Para Francia y Estados Unidos la intervención en Libia ha sido también un cierto lavado de cara después de su dudoso comportamiento con Túnez y Egipto. Ben Ali y Mubarak consiguieron consolidar e incluso prolongar sus dictaduras gracias, respectivamente, a las complicidades, en algunos casos con corrupción económica incluida, con políticos y gobernantes franceses, y a los intereses geoestratégicos de Estados Unidos e Israel en la estabilidad del entorno inmediato del canal de Suez, el Sinaí y la franja de Gaza.
Las dificultades y los virajes ante la primavera árabe son solo un reflejo del desorden del mundo. El cambio afecta a todos, incluso a los países democráticos y a las relaciones de vecindad entre las distintas potencias de la zona. Estados Unidos ya no está al mando, pero tampoco hay sustitutos. El secretario de Defensa saliente, Robert Gates, ha puesto dramáticamente el dedo en la llaga a propósito de los ataques de la OTAN contra el coronel Gadafi: si los europeos no se comprometen en su seguridad, el futuro de la Alianza está en peligro. Nunca las relaciones transatlánticas habían llegado a un punto más bajo.
A la salida del sueño del mundo gobernado multilateralmente sucedió el espejismo del planeta unipolar que debía calificar como definitivamente americano al siglo XXI. Pero el estallido multipolar que corona el primer decenio del siglo se está convirtiendo en la pesadilla de una globalidad volcánica, sin modelos ni dirección, en manos de los mercados y de la comunicación viral.

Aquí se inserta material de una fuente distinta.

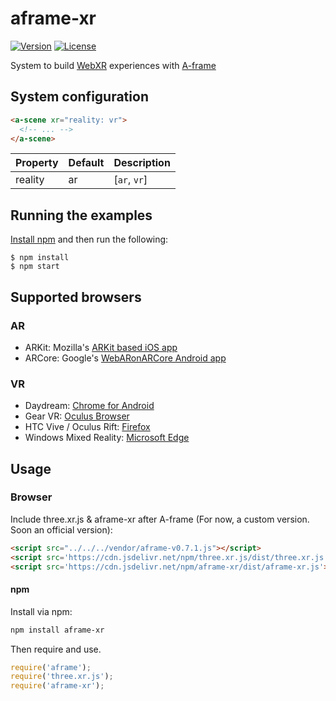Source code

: # aframe-xr

[![Version](http://img.shields.io/npm/v/aframe-xr.svg?style=flat-square)](https://npmjs.org/package/aframe-xr)
[![License](http://img.shields.io/npm/l/aframe-xr.svg?style=flat-square)](https://npmjs.org/package/aframe-xr)

System to build [WebXR](https://github.com/mozilla/webxr-api) experiences with [A-frame](https://github.com/aframevr/aframe)

## System configuration

```html
<a-scene xr="reality: vr">
  <!-- ... -->
</a-scene>
```

| Property                        | Default | Description                                        |
|---------------------------------|---------|----------------------------------------------------|
| reality                          | ar   | [`ar`, `vr`]                                         |


## Running the examples
<a href="https://docs.npmjs.com/getting-started/installing-node">Install npm</a> and then run the following:

```
$ npm install
$ npm start
```

## Supported browsers

### AR

  - ARKit: Mozilla's [ARKit based iOS app](https://github.com/mozilla/webxr-ios)
  - ARCore: Google's [WebARonARCore Android app](https://github.com/google-ar/WebARonARCore)

### VR

  - Daydream: [Chrome for Android](https://webvr.rocks/chrome_for_android)
  - Gear VR: [Oculus Browser](https://webvr.rocks/oculus_browser)
  - HTC Vive / Oculus Rift: [Firefox](https://webvr.rocks/firefox)
  - Windows Mixed Reality: [Microsoft Edge](https://webvr.rocks/microsoft_edge)

## Usage

### Browser
Include three.xr.js &amp; aframe-xr after A-frame (For now, a custom version. Soon an official version):
```html
<script src="../../../vendor/aframe-v0.7.1.js"></script>
<script src='https://cdn.jsdelivr.net/npm/three.xr.js/dist/three.xr.js'></script>
<script src='https://cdn.jsdelivr.net/npm/aframe-xr/dist/aframe-xr.js'></script>
```

#### npm

Install via npm:

```bash
npm install aframe-xr
```

Then require and use.

```js
require('aframe');
require('three.xr.js');
require('aframe-xr');
```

En el mejor de los casos, un G-2, es decir, el mundo gobernado por dos, China y Estados Unidos. Y en el peor, en expresión de los expertos Ian Bremmer y David Gordon, un G-0, la silla del conductor vacía.
Las revoluciones árabes son un avatar de la globalización y su más violento coletazo. También son una forma de emergencia. Turquía, con un buen asiento en la mesa de juego, es un país emergente o si se quiere reemergente. A poco que salgan bien las cosas, también lo puede ser Egipto, aunque tiene un trecho enorme por recorrer. Pero donde mejor se expresa el carácter de las revueltas es en las ansias por vivir, trabajar y disfrutar de la libertad por parte de las nuevas generaciones árabes, unos jóvenes tan bien adaptados a las nuevas tecnologías de la información y de la comunicación como lo están las gentes de la misma edad del resto del mundo, y más específicamente los indignados que han ocupado las plazas españolas en protesta por las deficiencias de su sistema político ante la crisis y el paro. Es por tanto la emergencia de una generación global, que no se resigna a permanecer impávida en la mera aceptación del mundo en el que viven.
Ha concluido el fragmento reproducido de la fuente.